This guide provides notebooks and scripts for conducting performance testing in Gluten. The standard approach involves setting up the test environment on a bare-metal machine or cloud instance and running performance tests with TPC-H/TPC-DS workloads. These scripts enable users to reproduce our performance results in their own environment.
The recommended OS is ubuntu22.04 with kernel 5.15. To prepare the environment, run initialize.ipynb, which will:
- Install system dependencies and set up jupyter notebook
- Configure Hadoop and Spark
- Configure kernel parameters
- Build Gluten using Docker
- Generate TPC-H/TPC-DS tables
To run TPC-H/TPC-DS benchmarks, use tpc_workload.ipynb. You can create a copy of the notebook and modify the parameters defined in this notebook to run different workloads. However, creating and modifying a copy each time you change workloads can be inconvenient. Instead, it's recommended to use Papermill to pass parameters via the command line for greater flexibility.
The required parameters are specified in params.yaml.template.
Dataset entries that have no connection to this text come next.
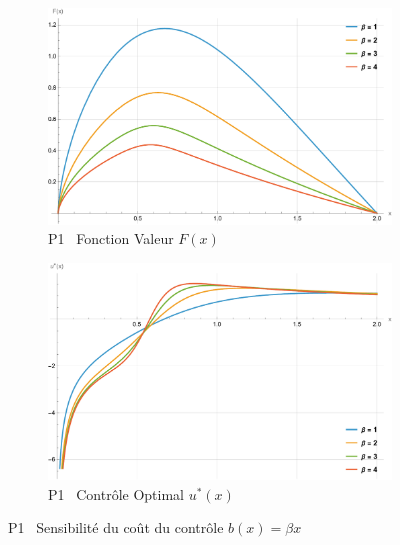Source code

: \FloatBarrier\begin{figure}[htb]
    \centering
    \begin{subfigure}{0.49\linewidth}
        \includegraphics[width=\linewidth]{img/validation/P1/p1_B_value.pdf}
        \caption{P1 \textemdash~Fonction Valeur $F(x)$}\label{fig:BetaValueVisualisation1}
    \end{subfigure}
    \hfill
    \begin{subfigure}{0.49\linewidth}
        \includegraphics[width=\linewidth]{img/validation/P1/p1_B_control.pdf}
        \caption{P1 \textemdash~Contrôle Optimal $u^*(x)$}\label{fig:BetaControlVisualisation1}
    \end{subfigure}
    \caption{P1 \textemdash~Sensibilité du coût du contrôle $b(x)=\beta x$}\label{fig:BetaValueControlComparison}
\end{figure}
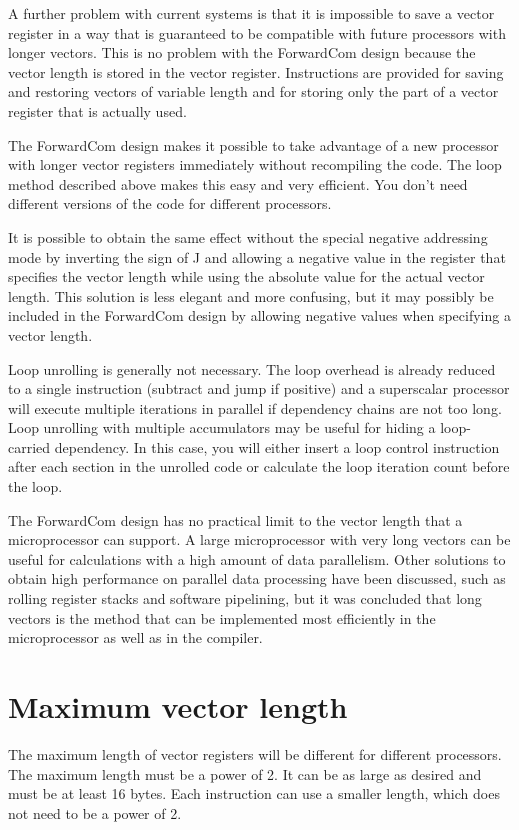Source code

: \documentclass[forwardcom.tex]{subfiles}
\begin{document}
A further problem with current systems is that it is impossible to save a vector register in a way that is guaranteed to be compatible with future processors with longer vectors. This is no problem with the ForwardCom design because the vector length is stored in the vector register. Instructions are provided for saving and restoring vectors of variable length and for storing only the part of a vector register that is actually used.
\vspace{2mm}

The ForwardCom design makes it possible to take advantage of a new processor with longer vector registers immediately without recompiling the code. The loop method described above makes this easy and very efficient. You don't need different versions of the code for different processors.
\vspace{2mm}

It is possible to obtain the same effect without the special negative addressing mode by inverting the sign of J and allowing a negative value in the register that specifies the vector length while using the absolute value for the actual vector length. This solution is less elegant and more confusing, but it may possibly be included in the ForwardCom design by allowing negative values when specifying a vector length.
\vspace{2mm}

Loop unrolling is generally not necessary. The loop overhead is already reduced to a single instruction (subtract and jump if positive) and a superscalar processor will execute multiple iterations in parallel if dependency chains are not too long. Loop unrolling with multiple accumulators may be useful for hiding a loop-carried dependency. In this case, you will either insert a loop control instruction after each section in the unrolled code or calculate the loop iteration count before the loop.
\vspace{2mm}

The ForwardCom design has no practical limit to the vector length that a microprocessor can support. A large microprocessor with very long vectors can be useful for calculations with a high amount of data parallelism. Other solutions to obtain high performance on parallel data processing have been discussed, such as rolling register stacks and software pipelining, but it was concluded that long vectors is the method that can be implemented most efficiently in the microprocessor as well as in the compiler.

\section{Maximum vector length}
The maximum length of vector registers will be different for different processors. The maximum length must be a power of 2. It can be as large as desired and must be at least 16 bytes. Each instruction can use a smaller length, which does not need to be a power of 2.
\vspace{2mm}
\end{document}
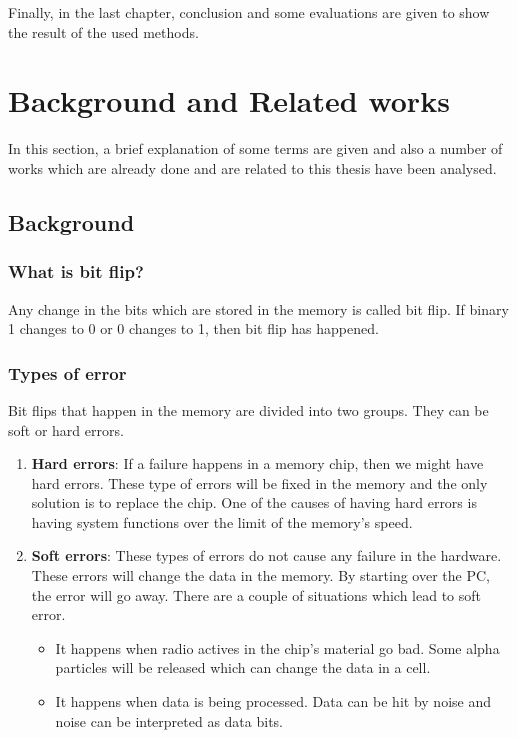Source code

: \documentclass{report}
\begin{document}
Finally, in the last chapter, conclusion and some evaluations are given to show the result of the used methods. 

\chapter{Background and Related works}

In this section, a brief explanation of some terms are given and also a number of works which are already done and are related to this thesis have been analysed.

\section{Background}

\subsection{What is bit flip?}

Any change in the bits which are stored in the memory is called bit flip. If binary 1 changes to 0 or 0 changes to 1, then bit flip has happened.

\subsection{Types of error}

Bit flips that happen in the memory are divided into two groups. They can be soft or hard errors.

\begin{enumerate}

\item \textbf{Hard errors}: If a failure happens in a memory chip, then we might have hard errors. These type of errors will be fixed in the memory and the only solution is to replace the chip. One of the causes of having hard errors is having system functions over the limit of the memory's speed. \cite{harderror}

\item \textbf{Soft errors}: These types of errors do not cause any failure in the hardware. These errors will change the data in the memory. By starting over the PC, the error will go away.\cite{softerror} There are a couple of situations which lead to soft error.
\begin{itemize}
\item It happens when radio actives in the chip's material go bad. Some alpha particles will be released which can change the data in a cell.\cite{softerror}
\item It happens when data is being processed. Data can be hit by noise and noise can be interpreted as data bits. \cite{softerror}
\end{itemize}

\end{enumerate}
\end{document}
To use it, create your own YAML file by copying and modifying the template. The command to run the notebook is:
papermill tpc_workload.ipynb --inject-output-path -f params.yaml gluten_tpch.ipynb
After execution, the output notebook will be saved as gluten_tpch.ipynb
.
If you want to use different parameters, you can specify them via the -p
option. It will overwrite the previously defined parameters in params.yaml
. e.g. To switch to the TPC-DS workload, run:
papermill tpc_workload.ipynb --inject-output-path -f params.yaml -p workoad tpcds gluten_tpcds.ipynb
Please refer to the Papermill documentation for additional usage details.
We also provide a script run_tpc_workload.sh. This script wraps the Papermill command, automatically renaming the output notebook with a timestamp and application ID to prevent overwriting existing output files.
You can check the Show Performance section in the output notebook after execution. It shows the cpu% per query, and draws charts for the cpu%, memory throughput, disk throughput/util%, network throughput and pagefaults.
Please check the Set up perf analysis tools (optional) section in initialize.ipynb to set up the environment required for running performance analysis scripts. Once the setup is complete, update the following variables in your YAML file (as documented in params.yaml.template) before running TPC-H/TPC-DS Benchmarks:
- server: Hostname or IP to server for perf analysis. Able to connect via ssh. Can be localhost if you deploy the perf analysis scripts on the local cluster.
- base_dir: Specify the directory on perf analysis server. Usually a codename for this run.
- analyze_perf: Whether to upload profile to perf analysis server and run perf analysis scripts. Only takes effect if server is set. In this case set to
True
- proxy: Proxy used to connect to server for perf analysis. Only needed if the perf analysis server is accessed via proxy.
After the workload completes, the tool generates a notebook, executes it automatically, and saves the output notebook in the $HOME/PAUS/base_dir
directory with the name of [APP_NAME]_[APP_ID].ipynb
. Additionally, the output notebook is converted into an HTML format for improved readability, with the same filename, and stored in the html
sub-folder.
A sample generated notebook for TPCH Q1 and its corresponding HTML file are available for reference:
- Notebook: tpch_q1.ipynb
- HTML file: tpch_q1.html
The notebook also produces a trace-viewer JSON file to analyze workload statistics. This includes SAR metrics and stage/task-level breakdowns. Using this tool, users can compare statistics across stages and queries, identify performance bottlenecks, and target specific stages for optimization.
You can explore the sample trace-viewer JSON file using the Google Chrome browser. To do so:
- Download the sample file trace_result_tpch_q1.json
- Launch Google Chrome. In the address bar, enter "chrome://tracing/".
- Use the "Load" button to upload the sample JSON file.
This will allow you to check the sample trace data interactively.